Exercise brief - Nothing in the records may be dropped. Retype them all exactly.

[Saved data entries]
########

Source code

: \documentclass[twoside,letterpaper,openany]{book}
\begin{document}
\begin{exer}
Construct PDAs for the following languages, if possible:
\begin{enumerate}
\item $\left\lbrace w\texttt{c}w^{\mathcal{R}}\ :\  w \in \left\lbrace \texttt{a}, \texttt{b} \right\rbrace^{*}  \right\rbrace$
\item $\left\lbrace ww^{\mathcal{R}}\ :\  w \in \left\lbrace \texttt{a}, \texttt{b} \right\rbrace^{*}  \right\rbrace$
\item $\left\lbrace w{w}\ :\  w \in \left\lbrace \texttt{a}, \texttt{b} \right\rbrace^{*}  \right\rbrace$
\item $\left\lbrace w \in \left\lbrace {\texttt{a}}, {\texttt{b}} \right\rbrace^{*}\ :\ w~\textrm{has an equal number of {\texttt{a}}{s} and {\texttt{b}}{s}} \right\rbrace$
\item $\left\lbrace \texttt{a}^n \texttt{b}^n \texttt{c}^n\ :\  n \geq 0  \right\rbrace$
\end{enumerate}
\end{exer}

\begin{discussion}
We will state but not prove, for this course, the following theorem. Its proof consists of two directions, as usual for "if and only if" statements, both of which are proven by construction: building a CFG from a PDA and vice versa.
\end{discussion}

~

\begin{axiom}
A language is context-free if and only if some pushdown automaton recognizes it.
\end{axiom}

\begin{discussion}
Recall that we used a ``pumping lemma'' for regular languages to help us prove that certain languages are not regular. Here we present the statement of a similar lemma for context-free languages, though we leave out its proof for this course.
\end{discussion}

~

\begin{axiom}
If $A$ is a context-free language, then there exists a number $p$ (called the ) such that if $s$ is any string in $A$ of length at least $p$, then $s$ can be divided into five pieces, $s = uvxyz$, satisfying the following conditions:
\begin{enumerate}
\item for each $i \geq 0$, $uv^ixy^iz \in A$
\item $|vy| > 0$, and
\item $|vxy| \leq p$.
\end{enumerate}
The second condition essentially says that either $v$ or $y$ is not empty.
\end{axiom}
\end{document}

########

Result of the task -
Source code

: \documentclass[twoside,letterpaper,openany]{book}
\begin{document}
\begin{exer}
Construct PDAs for the following languages, if possible:
\begin{enumerate}
\item $\left\lbrace w\texttt{c}w^{\mathcal{R}}\ :\  w \in \left\lbrace \texttt{a}, \texttt{b} \right\rbrace^{*}  \right\rbrace$
\item $\left\lbrace ww^{\mathcal{R}}\ :\  w \in \left\lbrace \texttt{a}, \texttt{b} \right\rbrace^{*}  \right\rbrace$
\item $\left\lbrace w{w}\ :\  w \in \left\lbrace \texttt{a}, \texttt{b} \right\rbrace^{*}  \right\rbrace$
\item $\left\lbrace w \in \left\lbrace {\texttt{a}}, {\texttt{b}} \right\rbrace^{*}\ :\ w~\textrm{has an equal number of {\texttt{a}}{s} and {\texttt{b}}{s}} \right\rbrace$
\item $\left\lbrace \texttt{a}^n \texttt{b}^n \texttt{c}^n\ :\  n \geq 0  \right\rbrace$
\end{enumerate}
\end{exer}

\begin{discussion}
We will state but not prove, for this course, the following theorem. Its proof consists of two directions, as usual for "if and only if" statements, both of which are proven by construction: building a CFG from a PDA and vice versa.
\end{discussion}

~

\begin{axiom}
A language is context-free if and only if some pushdown automaton recognizes it.
\end{axiom}

\begin{discussion}
Recall that we used a ``pumping lemma'' for regular languages to help us prove that certain languages are not regular. Here we present the statement of a similar lemma for context-free languages, though we leave out its proof for this course.
\end{discussion}

~

\begin{axiom}
If $A$ is a context-free language, then there exists a number $p$ (called the ) such that if $s$ is any string in $A$ of length at least $p$, then $s$ can be divided into five pieces, $s = uvxyz$, satisfying the following conditions:
\begin{enumerate}
\item for each $i \geq 0$, $uv^ixy^iz \in A$
\item $|vy| > 0$, and
\item $|vxy| \leq p$.
\end{enumerate}
The second condition essentially says that either $v$ or $y$ is not empty.
\end{axiom}
\end{document}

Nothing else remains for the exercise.